Give back each entry word for word, but drop the images.

**Extracted records:**
--------------------------------------------------

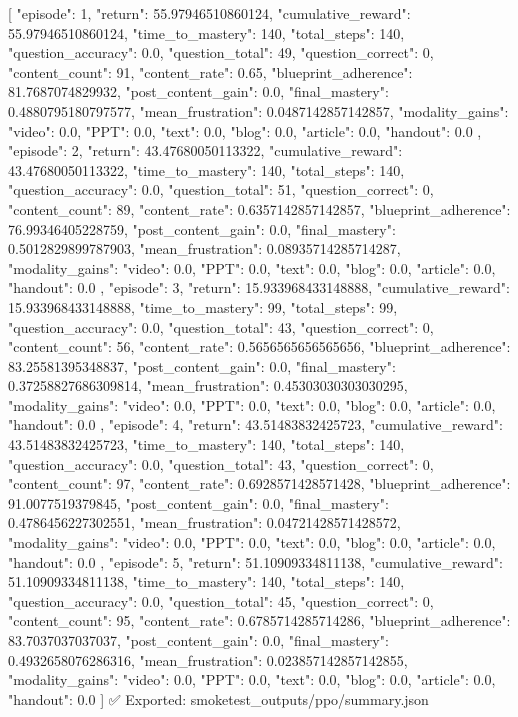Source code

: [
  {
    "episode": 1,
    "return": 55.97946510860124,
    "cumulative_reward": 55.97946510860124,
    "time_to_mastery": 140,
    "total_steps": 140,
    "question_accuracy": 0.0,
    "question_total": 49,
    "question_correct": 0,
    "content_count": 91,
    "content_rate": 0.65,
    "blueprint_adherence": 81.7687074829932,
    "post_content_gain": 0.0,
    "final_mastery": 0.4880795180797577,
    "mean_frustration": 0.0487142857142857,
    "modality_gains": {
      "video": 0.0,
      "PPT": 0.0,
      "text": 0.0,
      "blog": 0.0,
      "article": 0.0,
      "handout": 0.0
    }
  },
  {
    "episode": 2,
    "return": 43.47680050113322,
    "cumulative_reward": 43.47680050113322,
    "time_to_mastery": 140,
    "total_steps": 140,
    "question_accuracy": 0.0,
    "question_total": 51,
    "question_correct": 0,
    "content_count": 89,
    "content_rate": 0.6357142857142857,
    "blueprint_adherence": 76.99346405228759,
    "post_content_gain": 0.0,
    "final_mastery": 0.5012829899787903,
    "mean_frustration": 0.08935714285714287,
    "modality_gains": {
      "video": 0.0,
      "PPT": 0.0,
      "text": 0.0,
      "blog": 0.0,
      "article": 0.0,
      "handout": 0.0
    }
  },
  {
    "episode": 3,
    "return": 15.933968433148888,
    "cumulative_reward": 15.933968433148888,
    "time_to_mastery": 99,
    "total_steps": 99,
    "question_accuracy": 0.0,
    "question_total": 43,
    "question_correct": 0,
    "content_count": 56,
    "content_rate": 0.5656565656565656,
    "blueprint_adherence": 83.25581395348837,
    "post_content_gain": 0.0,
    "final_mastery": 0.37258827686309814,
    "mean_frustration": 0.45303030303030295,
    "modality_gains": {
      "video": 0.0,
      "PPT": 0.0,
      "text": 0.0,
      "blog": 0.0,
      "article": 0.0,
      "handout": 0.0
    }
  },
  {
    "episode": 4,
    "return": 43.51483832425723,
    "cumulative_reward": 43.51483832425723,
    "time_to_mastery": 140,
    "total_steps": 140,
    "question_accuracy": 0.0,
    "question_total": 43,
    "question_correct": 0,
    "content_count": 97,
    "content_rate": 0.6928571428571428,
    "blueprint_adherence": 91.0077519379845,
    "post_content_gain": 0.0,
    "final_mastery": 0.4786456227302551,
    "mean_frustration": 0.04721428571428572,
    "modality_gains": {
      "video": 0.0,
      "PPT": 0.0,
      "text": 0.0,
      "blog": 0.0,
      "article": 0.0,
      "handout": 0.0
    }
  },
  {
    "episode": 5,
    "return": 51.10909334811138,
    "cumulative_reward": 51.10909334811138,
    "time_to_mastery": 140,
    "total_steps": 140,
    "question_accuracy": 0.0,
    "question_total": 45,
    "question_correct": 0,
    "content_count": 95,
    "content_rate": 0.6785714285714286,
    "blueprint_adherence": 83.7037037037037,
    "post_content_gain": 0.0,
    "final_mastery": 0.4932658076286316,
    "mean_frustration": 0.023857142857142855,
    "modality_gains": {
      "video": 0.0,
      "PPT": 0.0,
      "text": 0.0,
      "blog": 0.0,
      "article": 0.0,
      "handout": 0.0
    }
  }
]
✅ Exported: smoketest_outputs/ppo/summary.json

--------------------------------------------------

**EXERCISE RESULT:**
Source code

: [
  {
    "episode": 1,
    "return": 55.97946510860124,
    "cumulative_reward": 55.97946510860124,
    "time_to_mastery": 140,
    "total_steps": 140,
    "question_accuracy": 0.0,
    "question_total": 49,
    "question_correct": 0,
    "content_count": 91,
    "content_rate": 0.65,
    "blueprint_adherence": 81.7687074829932,
    "post_content_gain": 0.0,
    "final_mastery": 0.4880795180797577,
    "mean_frustration": 0.0487142857142857,
    "modality_gains": {
      "video": 0.0,
      "PPT": 0.0,
      "text": 0.0,
      "blog": 0.0,
      "article": 0.0,
      "handout": 0.0
    }
  },
  {
    "episode": 2,
    "return": 43.47680050113322,
    "cumulative_reward": 43.47680050113322,
    "time_to_mastery": 140,
    "total_steps": 140,
    "question_accuracy": 0.0,
    "question_total": 51,
    "question_correct": 0,
    "content_count": 89,
    "content_rate": 0.6357142857142857,
    "blueprint_adherence": 76.99346405228759,
    "post_content_gain": 0.0,
    "final_mastery": 0.5012829899787903,
    "mean_frustration": 0.08935714285714287,
    "modality_gains": {
      "video": 0.0,
      "PPT": 0.0,
      "text": 0.0,
      "blog": 0.0,
      "article": 0.0,
      "handout": 0.0
    }
  },
  {
    "episode": 3,
    "return": 15.933968433148888,
    "cumulative_reward": 15.933968433148888,
    "time_to_mastery": 99,
    "total_steps": 99,
    "question_accuracy": 0.0,
    "question_total": 43,
    "question_correct": 0,
    "content_count": 56,
    "content_rate": 0.5656565656565656,
    "blueprint_adherence": 83.25581395348837,
    "post_content_gain": 0.0,
    "final_mastery": 0.37258827686309814,
    "mean_frustration": 0.45303030303030295,
    "modality_gains": {
      "video": 0.0,
      "PPT": 0.0,
      "text": 0.0,
      "blog": 0.0,
      "article": 0.0,
      "handout": 0.0
    }
  },
  {
    "episode": 4,
    "return": 43.51483832425723,
    "cumulative_reward": 43.51483832425723,
    "time_to_mastery": 140,
    "total_steps": 140,
    "question_accuracy": 0.0,
    "question_total": 43,
    "question_correct": 0,
    "content_count": 97,
    "content_rate": 0.6928571428571428,
    "blueprint_adherence": 91.0077519379845,
    "post_content_gain": 0.0,
    "final_mastery": 0.4786456227302551,
    "mean_frustration": 0.04721428571428572,
    "modality_gains": {
      "video": 0.0,
      "PPT": 0.0,
      "text": 0.0,
      "blog": 0.0,
      "article": 0.0,
      "handout": 0.0
    }
  },
  {
    "episode": 5,
    "return": 51.10909334811138,
    "cumulative_reward": 51.10909334811138,
    "time_to_mastery": 140,
    "total_steps": 140,
    "question_accuracy": 0.0,
    "question_total": 45,
    "question_correct": 0,
    "content_count": 95,
    "content_rate": 0.6785714285714286,
    "blueprint_adherence": 83.7037037037037,
    "post_content_gain": 0.0,
    "final_mastery": 0.4932658076286316,
    "mean_frustration": 0.023857142857142855,
    "modality_gains": {
      "video": 0.0,
      "PPT": 0.0,
      "text": 0.0,
      "blog": 0.0,
      "article": 0.0,
      "handout": 0.0
    }
  }
]
✅ Exported: smoketest_outputs/ppo/summary.json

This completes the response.